Like many I’m sure the result of the US election seems to be catastrophic both for America and for the world and nowhere less than in the area of climate change

How can it be understood?  Obviously one can point to mistakes by the Democrats who failed to mobilize their vote amongst Women, Latinos, the block population and Hilary who at times seemed not to be the actual candidate.

On the other side I’d like to suggest this all starts with Climate Change.  What I’ll call the ‘post truth’ bubble which now envelops much of the American congress, most American republicans and much of ‘middle America’ in addition to increasing swathes of the UK media including parts of the BBC (see for example how the head of Editorial policy is pushing for a post-truth treatment of climate change). This bubble was constructed based on earlier work to hide the dangers of things like smoking by oil and coal company lobbyists such as the Koch brothers and many more.  The goal could be argued to be subvert government policy by effectively surrounding policy makers with a web of untruths. The shameful participation of people from the UK was documented, for example, in Paul Nurse’s Horizon programme where the shameful antics of the likes of James Delingpole are laid bare.

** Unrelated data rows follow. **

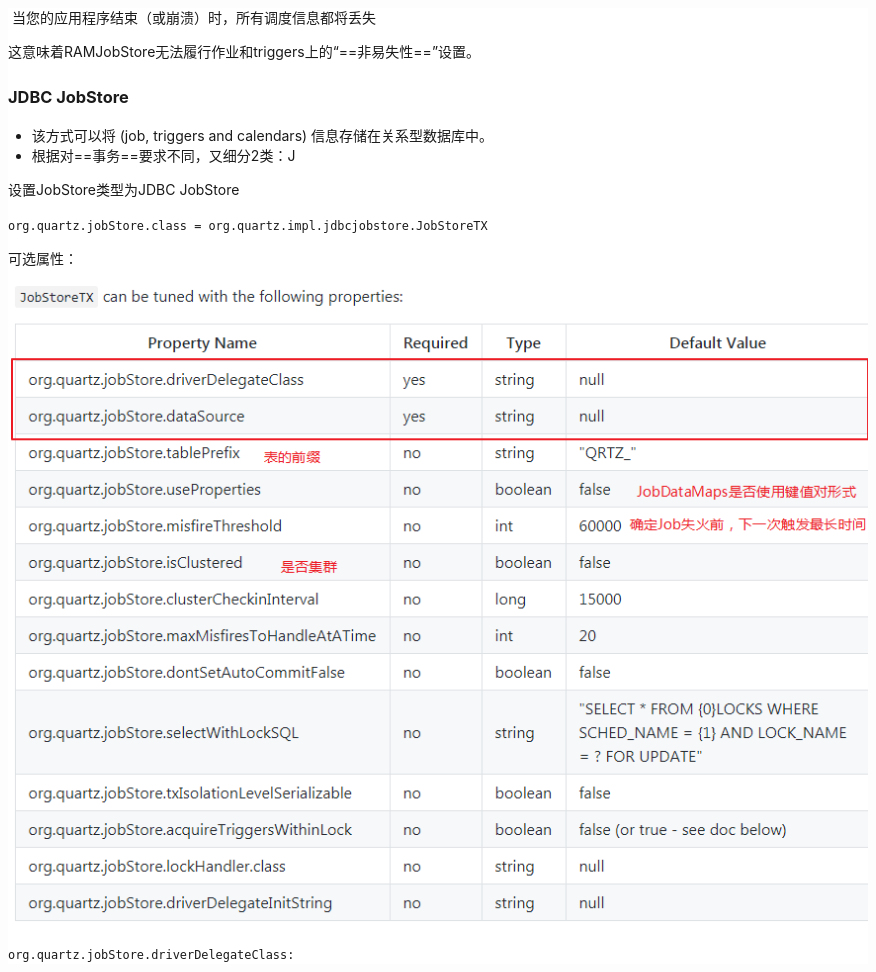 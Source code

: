 ​	当您的应用程序结束（或崩溃）时，所有调度信息都将丢失  

​	这意味着RAMJobStore无法履行作业和triggers上的“==非易失性==”设置。 

### JDBC JobStore

* 该方式可以将	(job, triggers and calendars) 信息存储在关系型数据库中。
* 根据对==事务==要求不同，又细分2类：J

设置JobStore类型为JDBC  JobStore

```
org.quartz.jobStore.class = org.quartz.impl.jdbcjobstore.JobStoreTX
```

可选属性：

![1561098976951](Quartz.assets/1561100797927.png)



`org.quartz.jobStore.driverDelegateClass:`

Using this pre-prepared bubble and it’s techniques for undermining truth (by simply having apparently respectable people like Nigel Lawson- himself a prominent disseminator of non-truths about climate change through his web site) spread the misleading information) it was easy to disseminate the untruths propagated by the Trump campaign (and of course the Brexit used the same post-truth structures  and techniques campaign and coincidentally Ukip’s policy is climate change denial).

Climate change deniers also have fall-back argument here when confronted with real scientists – namely the Neoliberal ‘growth’ argument.  This argument essentially says we can ‘grow’ ourselves out of any problem – using theories such as discounted cash flow (DCF).  In these theories the idea is that if your actions today might cause problems in the future – for example carbon emissions might cause climate change, or a nuclear power station might need cleaning up at some point – you can invest a relatively small sum of money now (or some similar financial device) and it will grow (say at 5%) – becoming sufficient to pay off the cost of any mitigation of this problem.  Obviously I don’t need to tell anyone how preposterous this theory is – from the simple maths of a finite planet, the risks involved in such an ‘endowment policy’, and the fact that it’s about cleaning up, not avoiding problems.

The consequence of the Neoliberal argument is that it leads to short-termism because it gives a theory (if not actually put into practice) about how any activity, however harmful, now can be ‘handled’ by growth.  And of course these don’t need to be particularly efficient activity – for example North Dakota looked like a major population centre recently due to the flaring off of extremely useful natural gas in order to exploit fracked on faster.  So fabulous waste as well as ruinous destruction is fully acceptable for Neoliberals.

This leads to the second part of why Trump was able to win.  Because he doesn’t believe in climate change (thinks it’s a hoax created by China to slow the US economy) and subscribes to Neoliberal arguments he has no problem of proposing how to create new jobs and wealth – simply burn more fossil fuels – open up more domestic coal mines – this actually makes sense if we don’t care about our children’s future.

Personally I seriously doubt Trump cares about American workers – but maybe despearate people will clutch at any straw.